L’histoire des lolcats

Depuis Seattle, un entrepreneur illuminé de trente-deux ans dénommé Ben Huh semble fermement décidé à inonder l’internet de photos de chats aussi débiles qu’hilarantes. A en juger par les trente millions investis récemment dans sa société de diffusion de masse de photos gag, il ne s’agirait pas d’une simple mode éphémère.

lolcat info

Apparus aux alentours de 2005 dans les salons du forum sarcastique underground d’images et discussions 4Chan.org, les “lolcats” ont mis quelques années avant de sortir d’un certain anonymat. Pour ceux qui n’ont pas internet ou ont vécu reclus au fin fond d’une grotte, les “lolcats” sont ces photos de chats surpris en position burlesque ponctuées d’une légende en anglais plus qu’approximatif : “I Can Has Cheezburger ?”, “Monorail Cat”, “Do Not Want”, “Nom Nom Nom”, e t c . Ces fameuses blagues potaches, parfois hilarantes, ont été une première fois récupérées par un couple hawaïen sur un seul et même site, ICanHasCheezburger. com, lancé en janvier 2007. Quatre mois plus tard, après avoir vu son blog perso exploser sous les connexions suite à un simple lien en provenance du site en question, Ben Huh, un habitant de Seattle, a immédiatement évalué le potentiel de cette communauté. Quelques jours après, il investit une partie de ses économies (10 000 $) dans le rachat du site des auteurs de la photo originale du chat pelucheux réclamant son burger. Bénéficiaire dès les premiers jours, la nouvelle compagnie de Ben Huh sobrement nommée Cheezburger Network a néanmoins besoin de se développer. Bien entendu, face à d’éventuels investisseurs, passé le cap du brief sur le thème et le contenu du site, une fois annoncés les chiffres clés, l’affaire est dans le sac. En septembre 2007, M. Huh se laisse financer à hauteur de deux millions de dollars.

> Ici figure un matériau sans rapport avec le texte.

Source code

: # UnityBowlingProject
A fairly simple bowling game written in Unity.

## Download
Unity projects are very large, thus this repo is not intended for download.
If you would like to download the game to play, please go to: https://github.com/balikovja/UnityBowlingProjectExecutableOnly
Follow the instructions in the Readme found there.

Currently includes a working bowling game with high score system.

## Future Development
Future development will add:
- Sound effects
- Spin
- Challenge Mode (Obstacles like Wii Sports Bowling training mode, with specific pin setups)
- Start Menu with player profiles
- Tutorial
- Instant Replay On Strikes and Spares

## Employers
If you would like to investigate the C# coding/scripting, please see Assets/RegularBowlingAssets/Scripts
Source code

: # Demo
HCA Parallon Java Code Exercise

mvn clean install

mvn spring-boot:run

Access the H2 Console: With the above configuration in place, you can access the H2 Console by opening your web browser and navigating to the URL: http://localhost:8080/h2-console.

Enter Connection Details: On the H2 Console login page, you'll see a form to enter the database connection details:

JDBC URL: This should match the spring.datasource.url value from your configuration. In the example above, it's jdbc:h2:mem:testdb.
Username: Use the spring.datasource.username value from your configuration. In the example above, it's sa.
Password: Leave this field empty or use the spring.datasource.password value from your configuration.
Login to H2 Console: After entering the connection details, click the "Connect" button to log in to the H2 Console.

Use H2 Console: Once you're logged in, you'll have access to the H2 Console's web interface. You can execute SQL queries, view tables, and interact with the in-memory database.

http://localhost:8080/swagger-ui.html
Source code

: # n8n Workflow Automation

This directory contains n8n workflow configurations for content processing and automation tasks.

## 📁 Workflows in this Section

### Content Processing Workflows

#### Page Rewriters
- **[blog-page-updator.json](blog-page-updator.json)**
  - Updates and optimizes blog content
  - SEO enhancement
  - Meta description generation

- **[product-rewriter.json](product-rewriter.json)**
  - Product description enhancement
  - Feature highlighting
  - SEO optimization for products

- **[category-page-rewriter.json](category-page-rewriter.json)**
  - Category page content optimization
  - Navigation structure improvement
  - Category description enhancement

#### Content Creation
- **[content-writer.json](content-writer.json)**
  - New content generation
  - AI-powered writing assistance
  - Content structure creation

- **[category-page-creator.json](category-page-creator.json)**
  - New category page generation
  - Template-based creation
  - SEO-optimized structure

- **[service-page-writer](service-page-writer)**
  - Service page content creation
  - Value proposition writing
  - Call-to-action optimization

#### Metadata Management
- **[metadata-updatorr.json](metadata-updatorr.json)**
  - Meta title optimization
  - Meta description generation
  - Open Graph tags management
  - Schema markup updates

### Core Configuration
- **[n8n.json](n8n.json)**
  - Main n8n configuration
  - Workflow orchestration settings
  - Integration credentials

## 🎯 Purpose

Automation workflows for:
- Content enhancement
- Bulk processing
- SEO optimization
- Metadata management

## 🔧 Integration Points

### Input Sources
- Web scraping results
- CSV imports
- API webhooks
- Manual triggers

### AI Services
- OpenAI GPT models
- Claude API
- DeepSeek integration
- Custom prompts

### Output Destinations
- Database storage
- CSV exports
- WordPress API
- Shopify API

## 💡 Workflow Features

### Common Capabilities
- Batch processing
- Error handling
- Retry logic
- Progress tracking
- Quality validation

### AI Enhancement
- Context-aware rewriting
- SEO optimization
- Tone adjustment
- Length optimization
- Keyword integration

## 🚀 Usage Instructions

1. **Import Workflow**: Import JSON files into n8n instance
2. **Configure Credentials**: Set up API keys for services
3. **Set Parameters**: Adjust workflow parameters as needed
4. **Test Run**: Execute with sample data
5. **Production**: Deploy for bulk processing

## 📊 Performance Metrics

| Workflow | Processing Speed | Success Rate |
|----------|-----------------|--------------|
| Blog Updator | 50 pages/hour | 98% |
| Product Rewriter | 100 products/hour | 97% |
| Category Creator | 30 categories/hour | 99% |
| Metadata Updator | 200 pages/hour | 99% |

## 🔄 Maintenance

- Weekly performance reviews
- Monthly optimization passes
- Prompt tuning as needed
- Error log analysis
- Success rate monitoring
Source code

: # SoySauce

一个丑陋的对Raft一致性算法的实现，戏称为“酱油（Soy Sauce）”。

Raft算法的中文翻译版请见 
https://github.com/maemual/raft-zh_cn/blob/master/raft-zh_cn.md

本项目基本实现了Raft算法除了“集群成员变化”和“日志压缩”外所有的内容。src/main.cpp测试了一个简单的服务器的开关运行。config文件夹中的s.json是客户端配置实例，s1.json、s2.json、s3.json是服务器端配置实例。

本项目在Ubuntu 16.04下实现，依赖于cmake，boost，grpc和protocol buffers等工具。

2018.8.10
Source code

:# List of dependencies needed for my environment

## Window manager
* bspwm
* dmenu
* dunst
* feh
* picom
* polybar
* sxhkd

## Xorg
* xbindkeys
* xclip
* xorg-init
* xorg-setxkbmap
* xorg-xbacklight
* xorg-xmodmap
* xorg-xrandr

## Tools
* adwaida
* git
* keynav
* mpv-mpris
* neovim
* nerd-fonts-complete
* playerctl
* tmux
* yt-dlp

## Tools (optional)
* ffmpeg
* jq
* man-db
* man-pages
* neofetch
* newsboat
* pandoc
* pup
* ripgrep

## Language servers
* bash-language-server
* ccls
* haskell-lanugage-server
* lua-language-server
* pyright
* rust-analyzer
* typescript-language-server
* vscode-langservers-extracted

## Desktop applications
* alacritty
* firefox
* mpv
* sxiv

Très vite, M. Huh achète et crée à tout-va divers sites basés sur les phénomènes viraux tels Fail, Daily What, Photobomb, etc. Fort d’un succès incroyable à la croissance exponentielle, il n’a pas pour habitude de s’embarrasser d’une quelconque conscience. Les critiques sur sa responsabilité dans la vulgarisation grand public d’une culture geek underground ne pèsent pas lourd face aux 16,5 millions de visiteurs uniques pour 375 millions de pages vues mensuelles. En ce début d’année 2011, alors que son chiffre d’affaires double tous les ans depuis sa création et afin de poursuivre sa politique de développement ultraagressive, Ben Huh vient de soutirer trente millions de dollars à Boulder, Avalon Ventures, Madrona Venture Group et SoftBank Capital. L’aubaine pour tout ce beau monde réside dans l’absence de frais de fonctionnement élevés. Il faut juste payer l’hébergement et les salaires d’une cinquantaine d’employés (modérateurs, programmateurs, créatifs), le contenu étant constitué par les contributions bénévoles des internautes, une mine d’or intarissable. Une success story du capitalisme à l’américaine, élaborée en parallèle de Facebook, dont on est encore loin d’imaginer le dénouement futur.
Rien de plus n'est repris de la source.